While there are many questions still lingering about the shooting, the initial details of the case have all the ingredients for the media to paint it as another sign of lawless police brutality.

Except, the press has been remarkably reserved in its coverage of the case, there are no activists marching and chanting on the streets of Minneapolis, and Black Lives Matter is seemingly sitting out on this matter.

This is likely due to this shooting having a reversal of roles when it comes to race. Ms. Damond was a white woman, while her shooter, Mohamed Noor, is of Somali Muslim descent.

That probably explains why the emerging narrative from the press and Minneapolis’s leaders is concern that the shooting may prompt a backlash against the Somali community in the city. It’s quite odd to see since there is never a concern from the media that the white community may receive grief any time a Caucasian officer shoots someone over contended circumstances.
So, why is it that the media is eager to crucify white cops who shoot black victims, especially unarmed black victims, but they suddenly take seriously their responsibility as journalists not to be inflammatory when the shooter happens to be a minority?
But here we are seeing multiple outlets run with this narrative of blowback fears. The Washington Post published an article on Tuesday with the headline, “After Minneapolis officer in police shooting is named, Somali community braces for backlash.” The article begins with statements that America is experiencing unprecedented levels of Islamophobia, as well as “racial tension stoked in part by shootings of black people by white police officers.”
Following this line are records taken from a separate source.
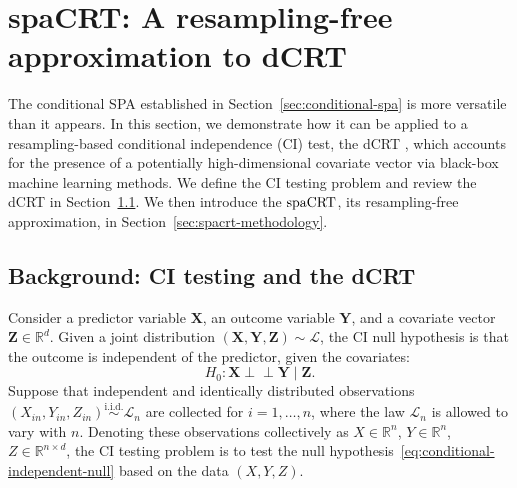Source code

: \documentclass[12pt]{article}
\theoremstyle{definition}
\newcommand{\indep}{\perp \!\!\! \perp}
\newcommand{\R}{\mathbb{R}}								%
\newcommand{\iidsim}{\stackrel{\mathrm{i.i.d.}}{\sim}} 	%
\newcommand{\prx}{\bm X}								%
\newcommand{\srx}{X}									%
\newcommand{\prz}{\bm Z}								%
\newcommand{\srz}{Z}									%
\newcommand{\pry}{{\bm Y}}								%
\newcommand{\sry}{Y}									%
\newcommand{\law}{\mathcal L}							%
\newcommand{\spacrt}{\textnormal{spaCRT}}               %
\begin{document}
  \section{spaCRT: A resampling-free approximation to dCRT} \label{sec:spacrt}

  The conditional SPA established in Section~\ref{sec:conditional-spa} is more versatile than it appears. In this section, we demonstrate how it can be applied to a resampling-based conditional independence (CI) test, the dCRT \citep{Liu2022a}, which accounts for the presence of a potentially high-dimensional covariate vector via black-box machine learning methods. We define the CI testing problem and review the dCRT in Section~\ref{sec:background}. We  then introduce the $\spacrt$, its resampling-free approximation, in Section~\ref{sec:spacrt-methodology}.
  
  \subsection{Background: CI testing and the dCRT}\label{sec:background}

  Consider a predictor variable $\prx$, an outcome variable $\pry$, and a covariate vector $\prz \in \R^d$. Given a joint distribution $(\prx, \pry, \prz) \sim \law$, the CI null hypothesis is that the outcome is independent of the predictor, given the covariates:
  \begin{equation}\label{eq:conditional-independent-null}
  H_0: \prx \indep \pry \mid \prz. 
  \end{equation}
  Suppose that independent and identically distributed observations $(\srx_{in}, \sry_{in}, \srz_{in}) \iidsim \law_n$ are collected for $i = 1, \dots, n$, where the law $\law_n$ is allowed to vary with $n$. Denoting these observations collectively as $\srx \in \R^n$, $\sry \in \R^n$, $\srz \in \R^{n \times d}$, the CI testing problem is to test the null hypothesis~\eqref{eq:conditional-independent-null} based on the data $(\srx, \sry, \srz)$.
  
\end{document}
Although apparently, we don’t need to worry about tension stoked by shootings of Aussies by Somali police officers.

The Post implies that it was wrong for media outlets to identify the officer due to his background. Reminder: there was never this quibble when it came to other controversial police shootings.
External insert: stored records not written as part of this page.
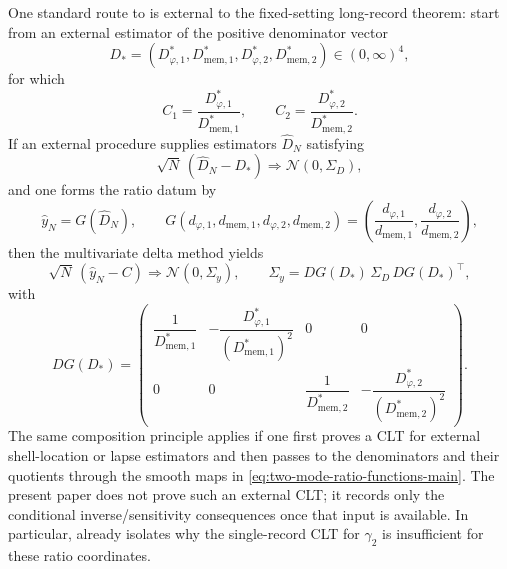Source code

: \begin{remark}\label{rem:ratio-data-delta-source-main}
One standard route to  is external to the
fixed-setting long-record theorem: start from an
external estimator of the positive denominator vector
\[
D_*=(D_{\varphi,1}^*,D_{{\mathrm{mem}},1}^*,D_{\varphi,2}^*,D_{{\mathrm{mem}},2}^*)
\in(0,\infty)^4,
\]
for which
\[
C_1=\frac{D_{\varphi,1}^*}{D_{{\mathrm{mem}},1}^*},
\qquad
C_2=\frac{D_{\varphi,2}^*}{D_{{\mathrm{mem}},2}^*}.
\]
If an external procedure supplies estimators $\widehat D_N$ satisfying
\[
\sqrt{N}\,(\widehat D_N-D_*)\Longrightarrow\mathcal N(0,\Sigma_D),
\]
and one forms the ratio datum by
\[
\widehat y_N=G(\widehat D_N),\qquad
G(d_{\varphi,1},d_{{\mathrm{mem}},1},d_{\varphi,2},d_{{\mathrm{mem}},2})
=\left(\frac{d_{\varphi,1}}{d_{{\mathrm{mem}},1}},
\frac{d_{\varphi,2}}{d_{{\mathrm{mem}},2}}\right),
\]
then the multivariate delta method yields
\[
\sqrt{N}\,(\widehat y_N-C)\Longrightarrow \mathcal N(0,\Sigma_y),
\qquad
\Sigma_y=DG(D_*)\,\Sigma_D\,DG(D_*)^\top,
\]
with
\[
DG(D_*)=
\begin{pmatrix}
\dfrac{1}{D_{{\mathrm{mem}},1}^*}
&
-\dfrac{D_{\varphi,1}^*}{(D_{{\mathrm{mem}},1}^*)^2}
& 0 & 0\\[1.1ex]
0 & 0 &
\dfrac{1}{D_{{\mathrm{mem}},2}^*}
&
-\dfrac{D_{\varphi,2}^*}{(D_{{\mathrm{mem}},2}^*)^2}
\end{pmatrix}.
\]
The same composition principle applies if one first proves a CLT for external
shell-location or lapse estimators and then passes to the denominators and
their quotients through the smooth maps in
\eqref{eq:two-mode-ratio-functions-main}. The present paper does not prove such
an external CLT; it records only the conditional inverse/sensitivity consequences once
that input is available. In particular,
 already isolates why the single-record CLT
for $\gamma_2$ is insufficient for these ratio coordinates.
\end{remark}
"They fear this will be just another event used to create animosity toward the Somali community,” one Somali Minneapolis leader said of how his community is reacting to the news. Another said that other Somali police officers are now feeling “nervous.”

The WaPo article also expresses a fawning attitude towards Officer Noor and makes sure to highlight how celebrated he was in his community. Additionally, the Post buried the important detail of how the Somali cop has racked up three complaints against him since joining the force in 2015.

The Minneapolis Star Tribune and Reuters ran similar stories to the Post’s that attempted to portray Noor in a positive light.
Did these news organizations write fawning stories about officer Darren Wilson after he shot a threatening thug named Michael Brown? I don't recall any.
In response to the Somali community’s so-far unfounded worries, the mayor of Minneapolis has promised to make its interests are a top priority in the investigation of the shooting of an unarmed white woman. “I stand with our Somali community. We can’t compound the tragedy of Justine Damond’s death by turning to racism,” Mayor Betsy Hodges tweeted out Wednesday.
How much do our politicians worry about racial backlash against the white community when the victim is black and the cop is white? Not so as anyone could tell.
For instance, one of the worst cases of police misconduct in recent memory comes from Louisiana where two black cops shot a white six-year-old several times as his father pleaded for them to stop.

One of the officers involved in the 2015 shooting was sentenced to 40 years behind bars in March. The other cop faces second-degree murder charges.

While an outrageous case, it netted nowhere near the amount of coverage as that of the shooting of Michael Brown and other incidents where the officer was later exonerated.
In fact, I never heard of this case until I read about it in Greer's column, and I'll bet most of you didn't either. It's hard to escape the conclusion that our media newsrooms are populated by people laden with so much "white guilt" that they simply can't bring themselves to treat these tragic episodes fairly and objectively. They're so eager to prove to minorities that they themselves are not racists, they themselves are not evil, that they debase both their profession and themselves by their tendentious and sometimes dishonest reporting.

It's one reason, perhaps, why confidence in the integrity of people in the media, at least on the part of people who pay a modicum of attention, is so abysmal.